Check each line of the entries for "pegar" and report the ones that have it.

____________

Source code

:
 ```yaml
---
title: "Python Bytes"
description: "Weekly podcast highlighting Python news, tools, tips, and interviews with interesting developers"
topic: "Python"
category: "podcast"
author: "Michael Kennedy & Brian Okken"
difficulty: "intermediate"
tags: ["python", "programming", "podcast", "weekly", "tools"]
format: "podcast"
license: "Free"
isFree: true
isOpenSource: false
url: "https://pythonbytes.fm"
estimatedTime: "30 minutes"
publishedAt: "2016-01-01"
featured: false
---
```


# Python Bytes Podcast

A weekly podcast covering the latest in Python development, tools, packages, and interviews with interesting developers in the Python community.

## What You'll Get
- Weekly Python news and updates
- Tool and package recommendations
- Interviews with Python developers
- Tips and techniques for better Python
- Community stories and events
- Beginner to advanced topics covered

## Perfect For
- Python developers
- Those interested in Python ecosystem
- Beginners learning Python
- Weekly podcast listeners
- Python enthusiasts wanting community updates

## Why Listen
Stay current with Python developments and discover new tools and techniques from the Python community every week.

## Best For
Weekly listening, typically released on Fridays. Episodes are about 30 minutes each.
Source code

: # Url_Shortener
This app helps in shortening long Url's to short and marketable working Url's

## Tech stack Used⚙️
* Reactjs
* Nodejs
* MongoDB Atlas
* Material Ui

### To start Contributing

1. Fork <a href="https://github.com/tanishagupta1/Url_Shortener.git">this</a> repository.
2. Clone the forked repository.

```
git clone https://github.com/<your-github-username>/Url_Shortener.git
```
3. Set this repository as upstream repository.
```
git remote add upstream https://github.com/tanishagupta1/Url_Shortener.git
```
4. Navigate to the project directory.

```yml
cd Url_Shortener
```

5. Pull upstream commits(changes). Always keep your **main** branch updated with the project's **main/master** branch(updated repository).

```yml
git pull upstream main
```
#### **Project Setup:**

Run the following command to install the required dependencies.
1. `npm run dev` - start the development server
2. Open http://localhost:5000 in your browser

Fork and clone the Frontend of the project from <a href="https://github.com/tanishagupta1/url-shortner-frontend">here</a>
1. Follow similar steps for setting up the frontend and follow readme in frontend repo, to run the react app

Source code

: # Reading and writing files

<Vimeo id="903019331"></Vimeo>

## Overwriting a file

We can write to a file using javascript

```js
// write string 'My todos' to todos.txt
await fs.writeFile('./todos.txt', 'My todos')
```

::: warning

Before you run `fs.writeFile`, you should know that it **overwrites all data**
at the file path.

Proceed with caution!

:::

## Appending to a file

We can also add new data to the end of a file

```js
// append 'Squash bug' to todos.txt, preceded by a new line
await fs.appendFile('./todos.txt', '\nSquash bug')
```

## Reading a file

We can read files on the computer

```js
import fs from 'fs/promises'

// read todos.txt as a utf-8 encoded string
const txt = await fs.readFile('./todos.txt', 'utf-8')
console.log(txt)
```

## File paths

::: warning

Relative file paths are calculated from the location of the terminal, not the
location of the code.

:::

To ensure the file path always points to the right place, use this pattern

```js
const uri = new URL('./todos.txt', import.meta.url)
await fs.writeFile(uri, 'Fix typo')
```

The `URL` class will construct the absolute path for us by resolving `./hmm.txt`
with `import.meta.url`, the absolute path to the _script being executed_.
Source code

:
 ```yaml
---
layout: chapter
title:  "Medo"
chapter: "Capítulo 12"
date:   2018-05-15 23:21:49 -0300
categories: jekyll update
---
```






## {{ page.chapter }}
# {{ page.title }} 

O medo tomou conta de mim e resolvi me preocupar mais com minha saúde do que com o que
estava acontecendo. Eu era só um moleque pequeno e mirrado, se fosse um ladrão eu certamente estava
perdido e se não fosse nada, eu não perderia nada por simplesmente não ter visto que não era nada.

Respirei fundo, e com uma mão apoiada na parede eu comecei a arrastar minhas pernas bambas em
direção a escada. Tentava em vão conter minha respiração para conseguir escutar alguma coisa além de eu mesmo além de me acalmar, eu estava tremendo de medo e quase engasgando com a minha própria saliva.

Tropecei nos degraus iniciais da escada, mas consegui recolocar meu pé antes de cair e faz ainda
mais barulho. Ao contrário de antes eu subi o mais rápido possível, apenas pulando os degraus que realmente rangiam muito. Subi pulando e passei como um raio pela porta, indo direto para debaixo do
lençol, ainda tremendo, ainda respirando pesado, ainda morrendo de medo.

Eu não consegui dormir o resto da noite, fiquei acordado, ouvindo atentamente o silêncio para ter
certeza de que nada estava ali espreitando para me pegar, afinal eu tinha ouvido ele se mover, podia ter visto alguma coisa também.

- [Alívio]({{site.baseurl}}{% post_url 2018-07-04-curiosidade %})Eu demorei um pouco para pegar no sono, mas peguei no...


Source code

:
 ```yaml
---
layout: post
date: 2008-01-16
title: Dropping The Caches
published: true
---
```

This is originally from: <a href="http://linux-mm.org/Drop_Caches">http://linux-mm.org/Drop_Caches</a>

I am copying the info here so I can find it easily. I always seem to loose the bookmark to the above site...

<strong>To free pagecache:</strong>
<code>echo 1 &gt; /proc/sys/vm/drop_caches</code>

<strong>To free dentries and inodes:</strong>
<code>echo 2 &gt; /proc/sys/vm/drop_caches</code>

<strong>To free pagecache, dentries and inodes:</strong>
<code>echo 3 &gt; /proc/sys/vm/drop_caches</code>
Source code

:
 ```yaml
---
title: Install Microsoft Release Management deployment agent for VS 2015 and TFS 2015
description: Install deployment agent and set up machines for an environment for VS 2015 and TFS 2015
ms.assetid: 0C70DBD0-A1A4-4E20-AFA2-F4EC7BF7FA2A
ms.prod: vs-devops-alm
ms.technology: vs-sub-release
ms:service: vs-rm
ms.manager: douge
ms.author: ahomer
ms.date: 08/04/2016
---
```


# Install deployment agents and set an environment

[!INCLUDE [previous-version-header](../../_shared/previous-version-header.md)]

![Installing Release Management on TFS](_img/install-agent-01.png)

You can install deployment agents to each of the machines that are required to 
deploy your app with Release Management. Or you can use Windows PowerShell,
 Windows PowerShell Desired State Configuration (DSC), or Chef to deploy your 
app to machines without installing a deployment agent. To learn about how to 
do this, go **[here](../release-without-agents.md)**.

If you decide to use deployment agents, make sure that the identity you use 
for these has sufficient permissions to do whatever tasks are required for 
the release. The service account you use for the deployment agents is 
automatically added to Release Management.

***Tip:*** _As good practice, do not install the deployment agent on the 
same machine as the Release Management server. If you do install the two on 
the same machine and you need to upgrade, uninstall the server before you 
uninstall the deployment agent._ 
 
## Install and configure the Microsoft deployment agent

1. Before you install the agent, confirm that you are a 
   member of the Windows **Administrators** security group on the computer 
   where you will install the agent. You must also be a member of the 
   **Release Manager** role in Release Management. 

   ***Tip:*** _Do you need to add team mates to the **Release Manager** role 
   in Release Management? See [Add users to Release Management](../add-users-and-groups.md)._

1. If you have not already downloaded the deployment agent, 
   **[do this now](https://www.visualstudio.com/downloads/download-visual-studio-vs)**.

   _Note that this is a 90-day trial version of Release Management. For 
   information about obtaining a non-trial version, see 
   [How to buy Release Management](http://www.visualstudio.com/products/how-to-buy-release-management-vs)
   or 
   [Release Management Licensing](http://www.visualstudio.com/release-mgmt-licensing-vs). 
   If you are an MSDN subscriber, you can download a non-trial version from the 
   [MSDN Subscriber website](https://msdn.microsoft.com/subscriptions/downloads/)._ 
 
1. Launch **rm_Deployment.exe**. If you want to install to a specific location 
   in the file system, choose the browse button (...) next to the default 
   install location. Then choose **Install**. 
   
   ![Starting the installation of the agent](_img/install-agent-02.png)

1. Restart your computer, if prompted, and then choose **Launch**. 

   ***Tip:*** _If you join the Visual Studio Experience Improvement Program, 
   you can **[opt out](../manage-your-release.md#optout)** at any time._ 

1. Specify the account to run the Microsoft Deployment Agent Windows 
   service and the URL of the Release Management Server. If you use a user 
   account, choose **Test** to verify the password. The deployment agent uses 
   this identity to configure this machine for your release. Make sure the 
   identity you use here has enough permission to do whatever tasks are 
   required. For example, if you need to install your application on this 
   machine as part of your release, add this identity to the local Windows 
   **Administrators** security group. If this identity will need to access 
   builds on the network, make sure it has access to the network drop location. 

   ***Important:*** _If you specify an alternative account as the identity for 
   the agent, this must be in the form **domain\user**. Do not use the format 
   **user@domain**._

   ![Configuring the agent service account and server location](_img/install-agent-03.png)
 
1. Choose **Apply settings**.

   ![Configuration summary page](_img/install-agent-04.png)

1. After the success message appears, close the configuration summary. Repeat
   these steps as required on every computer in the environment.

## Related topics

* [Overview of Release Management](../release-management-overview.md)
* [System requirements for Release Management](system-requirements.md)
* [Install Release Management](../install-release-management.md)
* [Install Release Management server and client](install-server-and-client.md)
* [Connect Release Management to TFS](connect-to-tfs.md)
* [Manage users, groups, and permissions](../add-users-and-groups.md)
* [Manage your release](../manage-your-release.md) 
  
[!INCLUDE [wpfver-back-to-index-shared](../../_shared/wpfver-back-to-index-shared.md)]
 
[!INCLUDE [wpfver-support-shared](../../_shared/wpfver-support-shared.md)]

____________

▸ **Solution for this exercise**
certeza de que nada estava ali espreitando para me pegar, afinal eu tinha ouvido ele se mover, podia ter visto alguma coisa também.
- [Alívio]({{site.baseurl}}{% post_url 2018-07-04-curiosidade %})Eu demorei um pouco para pegar no sono, mas peguei no...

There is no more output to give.